I now proceed a step further, and rise a step higher, Mr. President, in unveiling the designs and developing the conduct of our administration in this hot and secret pursuit after Texas. It is my business now to show that war with Mexico is a design and an object with it from the beginning, and that the treaty-making power was to be used for that purpose. I know the responsibility of a senator—I mean his responsibility to the moral sense of his country and the world—in attributing so grave a culpability to this administration. I know the whole extent of this responsibility, and shall therefore be careful to proceed upon safe and solid ground.
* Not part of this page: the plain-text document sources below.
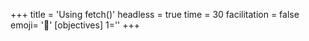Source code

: +++
title = 'Using fetch()'
headless = true
time = 30
facilitation = false
emoji= '🧩'
[objectives]
    1=''
+++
I shall say nothing but upon proof—upon the proof furnished by the President himself—and ask for my opinions no credence beyond the strict letter of these proofs. For this purpose I have recourse to the messages and correspondence which the President has sent us, and begin with the message of the 22d of April—the one which communicated the treaty to the Senate. That message, after a strange and ominous declaration that no sinister means have been used—no intrigue set on foot—to procure the consent of Texas to the annexation, goes on to show exactly the contrary, and to betray the President's design to protect Texas by receiving her into our Union and adopting her war with Mexico.
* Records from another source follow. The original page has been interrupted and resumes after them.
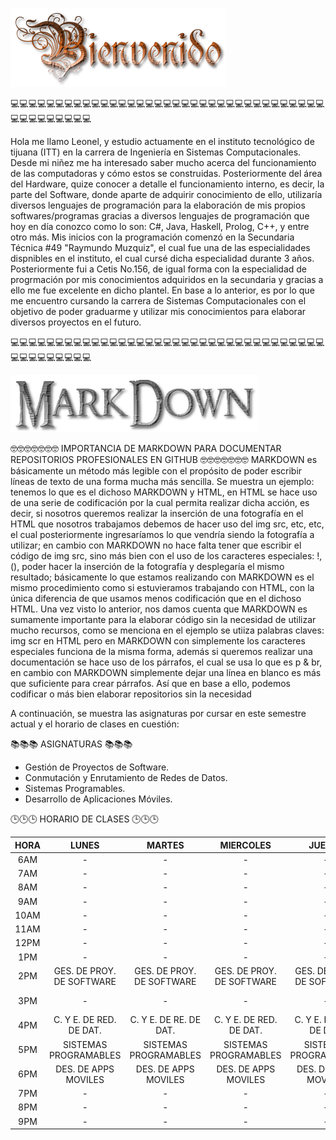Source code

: ![](cooltext418114964546444.png)

💻💻💻💻💻💻💻💻💻💻💻💻💻💻💻💻💻💻💻💻💻💻💻💻💻💻💻💻💻💻💻💻💻💻💻💻💻💻💻💻💻💻💻💻

Hola me llamo Leonel, y estudio actuamente en el instituto tecnológico de tijuana (ITT) en la carrera de Ingeniería en Sistemas Computacionales.
Desde mi niñez me ha interesado saber mucho acerca del funcionamiento de las computadoras y cómo estos se construidas. Posteriormente del área del Hardware, quize conocer a detalle el funcionamiento interno, es decir, la parte del Software, donde aparte de adquirir conocimiento de ello, utilizaría diversos lenguajes de programación para la elaboración de mis propios softwares/programas gracias a diversos lenguajes de programación que hoy en día conozco como lo son: C#, Java, Haskell, Prolog, C++, y entre otro más. Mis inicios con la programación comenzó en la Secundaria Técnica #49 "Raymundo Muzquiz", el cual fue una de las especialidades dispnibles en el instituto, el cual cursé dicha especialidad durante 3 años. Posteriormente fui a Cetis No.156, de igual forma con la especialidad de progrmación por mis conocimientos adquiridos en la secundaria y gracias a ello me fue excelente en dicho plantel. En base a lo anterior, es por lo que me encuentro cursando la carrera de Sistemas Computacionales con el objetivo de poder graduarme y utilizar mis conocimientos para elaborar diversos proyectos en el futuro.

💻💻💻💻💻💻💻💻💻💻💻💻💻💻💻💻💻💻💻💻💻💻💻💻💻💻💻💻💻💻💻💻💻💻💻💻💻💻💻💻💻💻💻💻
<!--
**LeonelCa1deron/LeonelCa1deron** is a ✨ _special_ ✨ repository because its `README.md` (this file) appears on your GitHub profile.

Here are some ideas to get you started:

- 🔭 I’m currently working on ...
- 🌱 I’m currently learning ...
- 👯 I’m looking to collaborate on ...
- 🤔 I’m looking for help with ...
- 💬 Ask me about ...
- 📫 How to reach me: ...
- 😄 Pronouns: ...
- ⚡ Fun fact: ...
-->

![](cooltext418115235625696.png)

🤓🤓🤓🤓🤓🤓🤓 IMPORTANCIA DE MARKDOWN PARA DOCUMENTAR REPOSITORIOS PROFESIONALES EN GITHUB 🤓🤓🤓🤓🤓🤓🤓
MARKDOWN es básicamente un método más legible con el propósito de poder escribir líneas de texto de una forma mucha más sencilla. Se muestra un ejemplo: tenemos lo que es el dichoso MARKDOWN y HTML, en HTML se hace uso de una serie de codificación por la cual permita realizar dicha acción, es decir, si nosotros queremos realizar la inserción de una fotografía en el HTML que nosotros trabajamos debemos de hacer uso del img src, etc, etc, el cual posteriormente ingresaríamos lo que vendría siendo la fotografía a utilizar; en cambio con MARKDOWN no hace falta tener que escribir el código de img src, sino más bien con el uso de los caracteres especiales: !, (), poder hacer la inserción de la fotografía y desplegaría el mismo resultado; básicamente lo que estamos realizando con MARKDOWN es el mismo procedimiento como si estuvieramos trabajando con HTML, con la única diferencia de que usamos menos codificación que en el dichoso HTML. Una vez visto lo anterior, nos damos cuenta que MARKDOWN es sumamente importante para la elaborar código sin la necesidad de utilizar mucho recursos, como se menciona en el ejemplo se utiiza palabras claves: img scr en HTML pero en MARKDOWN con simplemente los caracteres especiales funciona de la misma forma, además si queremos realizar una documentación se hace uso de los párrafos, el cual se usa lo que es p & br, en cambio con MARKDOWN simplemente dejar una línea en blanco es más que suficiente para crear párrafos. Así que en base a ello, podemos codificar o más bien elaborar repositorios sin la necesidad

A continuación, se muestra las asignaturas por cursar en este semestre actual y el horario de clases en cuestión:

📚📚📚 ASIGNATURAS 📚📚📚
* Gestión de Proyectos de Software.
* Conmutación y Enrutamiento de Redes de Datos.
* Sistemas Programables.
* Desarrollo de Aplicaciones Móviles.


🕒🕒🕒 HORARIO DE CLASES 🕒🕒🕒

| HORA 	|           LUNES           	|           MARTES          	|         MIERCOLES         	|           JUEVES          	|           VIERNES          	|
|:----:	|:-------------------------:	|:-------------------------:	|:-------------------------:	|:-------------------------:	|:--------------------------:	|
|  6AM 	|             -             	|             -             	|             -             	|             -             	|              -             	|
|  7AM 	|             -             	|             -             	|             -             	|             -             	|              -             	|
|  8AM 	|             -             	|             -             	|             -             	|             -             	|              -             	|
|  9AM 	|             -             	|             -             	|             -             	|             -             	|              -             	|
| 10AM 	|             -             	|             -             	|             -             	|             -             	|              -             	|
| 11AM 	|             -             	|             -             	|             -             	|             -             	|              -             	|
| 12PM 	|             -             	|             -             	|             -             	|             -             	|              -             	|
|  1PM 	|             -             	|             -             	|             -             	|             -             	|              -             	|
|  2PM 	| GES. DE PROY. DE SOFTWARE 	| GES. DE PROY. DE SOFTWARE 	| GES. DE PROY. DE SOFTWARE 	| GES. DE PROY. DE SOFTWARE 	| GES. DE PROY.  DE SOFTWARE 	|
|  3PM 	|             -             	|             -             	|             -             	|             -             	|  GES. DE PROY. DE SOFTWARE 	|
|  4PM 	|  C. Y E. DE RED. DE DAT.  	|   C. Y E. DE RE. DE DAT.  	|  C. Y E. DE RED. DE DAT.  	|  C. Y E. DE RED. DE DAT.  	|   C. Y E. DE RED. DE DAT.  	|
|  5PM 	|   SISTEMAS PROGRAMABLES   	|   SISTEMAS PROGRAMABLES   	|   SISTEMAS PROGRAMABLES   	|   SISTEMAS PROGRAMABLES   	|    SISTEMAS PROGRAMABLES   	|
|  6PM 	|   DES. DE  APPS MOVILES   	|   DES. DE  APPS MOVILES   	|   DES. DE  APPS MOVILES   	|   DES. DE  APPS MOVILES   	|    DES DE  APPS MOVILES    	|
|  7PM 	|             -             	|             -             	|             -             	|             -             	|              -             	|
|  8PM 	|             -             	|             -             	|             -             	|             -             	|              -             	|
|  9PM 	|             -             	|             -             	|             -             	|             -             	|              -             	|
I proceed to another piece of evidence to the same effect—namely, the letter of the present Secretary of State to Mr. Benjamin Green, our chargé at Mexico, under date of the 19th of April past. The letter has been already referred to, and will be only read now in the sentence which declares that the treaty has been made in the full view of war! for that alone can be the meaning of this sentence:
"It has taken the step (to wit, the step of making the treaty) in full view of all possible consequences, but not without a desire and a hope that a full and fair disclosure of the causes which induced it to do so, would prevent the disturbance of the harmony subsisting between the two countries, which the United States is anxious to preserve."